At 82-years-old, K.W. Lee is considered the “Godfather of Asian American journalism.” He immigrated to the U.S. in 1950 on a student visa and became the first Asian immigrant to be hired by a mainstream news daily and has reported for the Kingsport Times and News in Tennessee, the Charleston Gazette in West Virginia and the Sacramento Union. He has covered stories ranging from the plight of coal miners in the Appalachians to the civil rights movement in the Jim Crow South to the unjust incarceration of Chol Soo Lee. K.W. founded the Korea Times English Edition and continues to work and lecture across the country. On the eve of Sunday’s 20th Anniversary of the L.A. riots, K.W. looks back.

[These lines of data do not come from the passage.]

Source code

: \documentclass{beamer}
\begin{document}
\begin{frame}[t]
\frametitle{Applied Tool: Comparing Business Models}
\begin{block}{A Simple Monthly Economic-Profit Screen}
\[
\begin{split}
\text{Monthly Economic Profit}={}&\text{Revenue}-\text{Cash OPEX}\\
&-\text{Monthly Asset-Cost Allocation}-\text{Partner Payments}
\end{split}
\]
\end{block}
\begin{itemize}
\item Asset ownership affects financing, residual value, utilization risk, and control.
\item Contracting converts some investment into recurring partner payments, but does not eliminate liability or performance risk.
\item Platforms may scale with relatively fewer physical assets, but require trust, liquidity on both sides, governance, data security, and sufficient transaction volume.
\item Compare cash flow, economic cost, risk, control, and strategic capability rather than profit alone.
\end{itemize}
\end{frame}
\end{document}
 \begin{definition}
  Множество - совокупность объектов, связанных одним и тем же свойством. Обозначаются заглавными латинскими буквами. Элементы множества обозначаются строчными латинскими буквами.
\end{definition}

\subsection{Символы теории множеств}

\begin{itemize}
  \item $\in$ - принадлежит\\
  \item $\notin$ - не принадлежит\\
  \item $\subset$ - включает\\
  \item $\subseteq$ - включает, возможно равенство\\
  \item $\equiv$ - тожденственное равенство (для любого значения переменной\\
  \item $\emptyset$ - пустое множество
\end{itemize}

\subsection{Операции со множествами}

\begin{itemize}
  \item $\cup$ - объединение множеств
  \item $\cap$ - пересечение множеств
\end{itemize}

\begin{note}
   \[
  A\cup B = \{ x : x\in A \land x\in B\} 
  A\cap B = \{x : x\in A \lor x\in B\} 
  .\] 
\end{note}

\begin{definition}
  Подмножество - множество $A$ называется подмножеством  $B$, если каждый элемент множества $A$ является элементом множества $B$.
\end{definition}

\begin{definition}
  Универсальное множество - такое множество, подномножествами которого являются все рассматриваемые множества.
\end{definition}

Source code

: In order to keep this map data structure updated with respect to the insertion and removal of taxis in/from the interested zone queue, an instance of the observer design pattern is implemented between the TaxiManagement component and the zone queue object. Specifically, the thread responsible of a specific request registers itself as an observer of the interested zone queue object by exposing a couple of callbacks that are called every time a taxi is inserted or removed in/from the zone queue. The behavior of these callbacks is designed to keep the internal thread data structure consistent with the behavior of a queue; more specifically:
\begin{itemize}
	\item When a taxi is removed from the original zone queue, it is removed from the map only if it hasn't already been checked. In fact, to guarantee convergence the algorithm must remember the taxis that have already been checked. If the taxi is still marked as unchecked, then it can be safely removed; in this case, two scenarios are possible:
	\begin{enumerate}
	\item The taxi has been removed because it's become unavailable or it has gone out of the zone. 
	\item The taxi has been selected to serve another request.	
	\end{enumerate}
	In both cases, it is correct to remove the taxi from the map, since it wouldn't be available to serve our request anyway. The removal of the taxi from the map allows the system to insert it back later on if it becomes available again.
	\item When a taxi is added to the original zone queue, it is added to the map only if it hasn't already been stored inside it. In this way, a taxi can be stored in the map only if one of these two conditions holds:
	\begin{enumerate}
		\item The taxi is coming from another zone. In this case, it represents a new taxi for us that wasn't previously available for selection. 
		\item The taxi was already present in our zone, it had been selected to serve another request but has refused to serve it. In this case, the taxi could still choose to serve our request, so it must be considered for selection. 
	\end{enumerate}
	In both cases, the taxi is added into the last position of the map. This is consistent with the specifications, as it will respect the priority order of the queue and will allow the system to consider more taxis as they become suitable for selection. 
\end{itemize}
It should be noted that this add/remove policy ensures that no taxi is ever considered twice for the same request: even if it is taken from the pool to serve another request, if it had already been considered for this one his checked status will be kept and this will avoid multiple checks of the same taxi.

With the 20th anniversary of the April 29, 1992 LA Riots just around the corner, it’s déjà vu time again.
On sobering reflection, I dare say that our Sa-I-Gu (Korean for 4-2-9) didn’t explode on that date.
Long before the greatest urban upheaval in modern America, hardy Korean mom and pop storekeepers, along with their long-suffering and stoic Latino and Black neighbors, had been living dangerously every waking hour, seven days a week, all year round in the seething inner-cities.
Only God knows how many of these bedraggled newcomers from Korea — some call them wannabe Kamikazes —have been mugged, robbed, maimed or slain in their dogged pursuit of an elusive dream in America’s own killing fields.